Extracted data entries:
★ ★ ★ ★ ★ ★ ★

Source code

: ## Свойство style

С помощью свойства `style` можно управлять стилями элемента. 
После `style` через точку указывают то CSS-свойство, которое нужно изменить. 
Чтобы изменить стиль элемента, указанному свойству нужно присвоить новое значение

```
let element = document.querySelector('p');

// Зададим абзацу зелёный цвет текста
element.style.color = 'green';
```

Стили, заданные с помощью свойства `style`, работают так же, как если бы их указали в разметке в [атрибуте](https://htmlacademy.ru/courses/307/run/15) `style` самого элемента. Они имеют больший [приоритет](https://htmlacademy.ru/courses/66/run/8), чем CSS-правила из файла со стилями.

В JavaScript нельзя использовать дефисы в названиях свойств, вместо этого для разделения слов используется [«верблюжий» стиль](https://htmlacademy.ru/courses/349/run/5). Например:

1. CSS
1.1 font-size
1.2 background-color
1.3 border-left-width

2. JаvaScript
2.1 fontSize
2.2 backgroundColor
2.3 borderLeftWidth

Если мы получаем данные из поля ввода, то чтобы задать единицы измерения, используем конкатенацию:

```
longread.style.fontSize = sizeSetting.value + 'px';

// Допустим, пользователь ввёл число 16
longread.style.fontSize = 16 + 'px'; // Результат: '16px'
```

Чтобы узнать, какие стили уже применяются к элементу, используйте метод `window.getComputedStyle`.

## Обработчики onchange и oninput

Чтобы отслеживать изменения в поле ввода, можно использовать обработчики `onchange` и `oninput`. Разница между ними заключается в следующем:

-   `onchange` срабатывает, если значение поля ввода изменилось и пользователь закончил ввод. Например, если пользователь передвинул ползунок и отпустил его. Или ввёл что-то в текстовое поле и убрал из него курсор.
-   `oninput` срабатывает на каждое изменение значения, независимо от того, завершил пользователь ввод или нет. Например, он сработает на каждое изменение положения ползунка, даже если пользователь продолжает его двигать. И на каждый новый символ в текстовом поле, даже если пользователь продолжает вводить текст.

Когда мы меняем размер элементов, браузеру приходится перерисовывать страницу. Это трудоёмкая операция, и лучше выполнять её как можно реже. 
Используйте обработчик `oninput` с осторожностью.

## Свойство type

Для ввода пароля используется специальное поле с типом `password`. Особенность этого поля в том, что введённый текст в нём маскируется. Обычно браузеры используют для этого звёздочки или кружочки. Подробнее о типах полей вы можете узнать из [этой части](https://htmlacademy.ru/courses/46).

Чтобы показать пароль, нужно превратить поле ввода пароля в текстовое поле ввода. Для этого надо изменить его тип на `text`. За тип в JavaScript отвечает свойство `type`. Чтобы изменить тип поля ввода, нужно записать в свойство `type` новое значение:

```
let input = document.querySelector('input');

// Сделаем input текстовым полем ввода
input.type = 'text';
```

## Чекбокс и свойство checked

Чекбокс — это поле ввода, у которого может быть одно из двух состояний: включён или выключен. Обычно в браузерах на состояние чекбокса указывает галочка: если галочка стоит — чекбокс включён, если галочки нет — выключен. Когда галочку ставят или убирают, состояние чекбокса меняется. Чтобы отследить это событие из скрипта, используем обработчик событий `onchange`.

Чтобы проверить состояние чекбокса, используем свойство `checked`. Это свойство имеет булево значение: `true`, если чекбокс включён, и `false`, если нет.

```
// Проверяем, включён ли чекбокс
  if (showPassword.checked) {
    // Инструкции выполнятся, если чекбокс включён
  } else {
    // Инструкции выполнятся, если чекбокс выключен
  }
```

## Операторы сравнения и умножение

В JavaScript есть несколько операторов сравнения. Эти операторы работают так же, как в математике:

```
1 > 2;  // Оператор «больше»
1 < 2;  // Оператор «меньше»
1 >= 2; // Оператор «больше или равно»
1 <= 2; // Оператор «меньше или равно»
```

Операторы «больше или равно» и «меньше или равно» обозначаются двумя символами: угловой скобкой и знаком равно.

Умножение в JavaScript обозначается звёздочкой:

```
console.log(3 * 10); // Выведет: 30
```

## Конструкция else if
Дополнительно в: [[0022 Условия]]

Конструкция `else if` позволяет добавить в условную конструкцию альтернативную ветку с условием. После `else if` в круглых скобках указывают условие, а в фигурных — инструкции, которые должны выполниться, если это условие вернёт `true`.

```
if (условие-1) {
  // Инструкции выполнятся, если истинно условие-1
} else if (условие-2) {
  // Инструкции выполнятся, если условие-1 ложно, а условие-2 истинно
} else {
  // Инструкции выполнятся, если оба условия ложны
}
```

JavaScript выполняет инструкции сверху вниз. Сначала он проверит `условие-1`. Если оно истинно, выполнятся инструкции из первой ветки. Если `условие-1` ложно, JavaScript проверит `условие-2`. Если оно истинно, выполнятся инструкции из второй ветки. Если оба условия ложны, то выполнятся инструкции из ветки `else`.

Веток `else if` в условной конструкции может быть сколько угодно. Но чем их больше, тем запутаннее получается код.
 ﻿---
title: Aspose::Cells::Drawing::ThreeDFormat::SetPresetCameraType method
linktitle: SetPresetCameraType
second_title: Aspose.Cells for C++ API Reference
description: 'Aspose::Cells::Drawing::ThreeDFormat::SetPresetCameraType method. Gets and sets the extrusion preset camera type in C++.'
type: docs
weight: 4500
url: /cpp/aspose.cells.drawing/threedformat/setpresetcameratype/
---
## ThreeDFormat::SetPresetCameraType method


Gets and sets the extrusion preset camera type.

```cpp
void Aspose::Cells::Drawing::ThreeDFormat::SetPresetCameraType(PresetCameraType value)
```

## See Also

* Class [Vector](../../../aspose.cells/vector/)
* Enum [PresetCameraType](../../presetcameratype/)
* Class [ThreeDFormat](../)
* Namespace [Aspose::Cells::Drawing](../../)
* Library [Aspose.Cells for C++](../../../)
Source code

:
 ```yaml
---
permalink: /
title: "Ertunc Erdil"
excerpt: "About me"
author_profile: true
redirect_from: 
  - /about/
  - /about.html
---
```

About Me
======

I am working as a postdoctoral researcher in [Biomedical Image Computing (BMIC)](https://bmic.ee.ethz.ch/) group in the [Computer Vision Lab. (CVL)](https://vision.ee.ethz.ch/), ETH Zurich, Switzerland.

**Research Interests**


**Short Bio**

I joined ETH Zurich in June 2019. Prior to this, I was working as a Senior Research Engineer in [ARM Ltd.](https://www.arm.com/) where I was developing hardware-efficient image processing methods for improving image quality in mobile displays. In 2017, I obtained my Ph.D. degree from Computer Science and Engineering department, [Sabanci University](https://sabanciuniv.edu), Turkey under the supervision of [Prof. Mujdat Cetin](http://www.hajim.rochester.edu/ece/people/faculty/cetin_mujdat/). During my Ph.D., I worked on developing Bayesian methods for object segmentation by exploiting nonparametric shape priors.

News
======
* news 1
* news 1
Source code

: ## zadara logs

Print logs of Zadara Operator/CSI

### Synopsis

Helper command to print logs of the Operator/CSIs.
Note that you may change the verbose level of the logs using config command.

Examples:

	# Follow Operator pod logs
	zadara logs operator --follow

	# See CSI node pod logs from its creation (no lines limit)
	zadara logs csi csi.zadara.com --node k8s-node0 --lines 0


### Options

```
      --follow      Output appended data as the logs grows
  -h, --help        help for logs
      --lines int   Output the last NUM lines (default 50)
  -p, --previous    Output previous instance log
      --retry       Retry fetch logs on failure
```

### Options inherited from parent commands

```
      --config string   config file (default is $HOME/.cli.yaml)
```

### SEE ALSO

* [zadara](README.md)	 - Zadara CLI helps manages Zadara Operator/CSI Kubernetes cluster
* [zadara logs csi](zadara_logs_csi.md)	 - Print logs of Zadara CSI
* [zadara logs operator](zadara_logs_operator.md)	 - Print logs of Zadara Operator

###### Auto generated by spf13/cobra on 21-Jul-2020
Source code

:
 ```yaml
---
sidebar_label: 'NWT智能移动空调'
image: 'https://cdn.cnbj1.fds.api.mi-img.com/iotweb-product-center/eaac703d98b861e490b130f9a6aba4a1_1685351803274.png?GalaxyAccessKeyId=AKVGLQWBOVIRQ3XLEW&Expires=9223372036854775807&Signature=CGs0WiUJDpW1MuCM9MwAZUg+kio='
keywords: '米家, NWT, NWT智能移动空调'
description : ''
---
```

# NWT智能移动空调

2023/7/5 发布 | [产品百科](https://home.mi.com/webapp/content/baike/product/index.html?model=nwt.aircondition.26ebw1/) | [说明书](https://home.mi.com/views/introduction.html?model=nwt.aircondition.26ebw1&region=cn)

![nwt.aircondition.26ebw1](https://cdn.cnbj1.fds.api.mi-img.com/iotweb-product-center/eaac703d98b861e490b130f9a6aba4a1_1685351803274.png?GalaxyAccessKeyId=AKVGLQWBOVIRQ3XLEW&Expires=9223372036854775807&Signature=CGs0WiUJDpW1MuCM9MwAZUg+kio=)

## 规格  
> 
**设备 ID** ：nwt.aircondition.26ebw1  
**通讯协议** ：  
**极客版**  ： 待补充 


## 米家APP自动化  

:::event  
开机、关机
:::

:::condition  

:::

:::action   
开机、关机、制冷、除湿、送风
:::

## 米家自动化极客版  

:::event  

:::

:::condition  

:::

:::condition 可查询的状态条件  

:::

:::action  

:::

★ ★ ★ ★ ★ ★ ★

YOUR OBJECTIVE:
Scan the lines above for the word "description" and copy every one where it occurs.

RESULT:
description: 'Aspose::Cells::Drawing::ThreeDFormat::SetPresetCameraType method. Gets and sets the extrusion preset camera type in C++.'
description : ''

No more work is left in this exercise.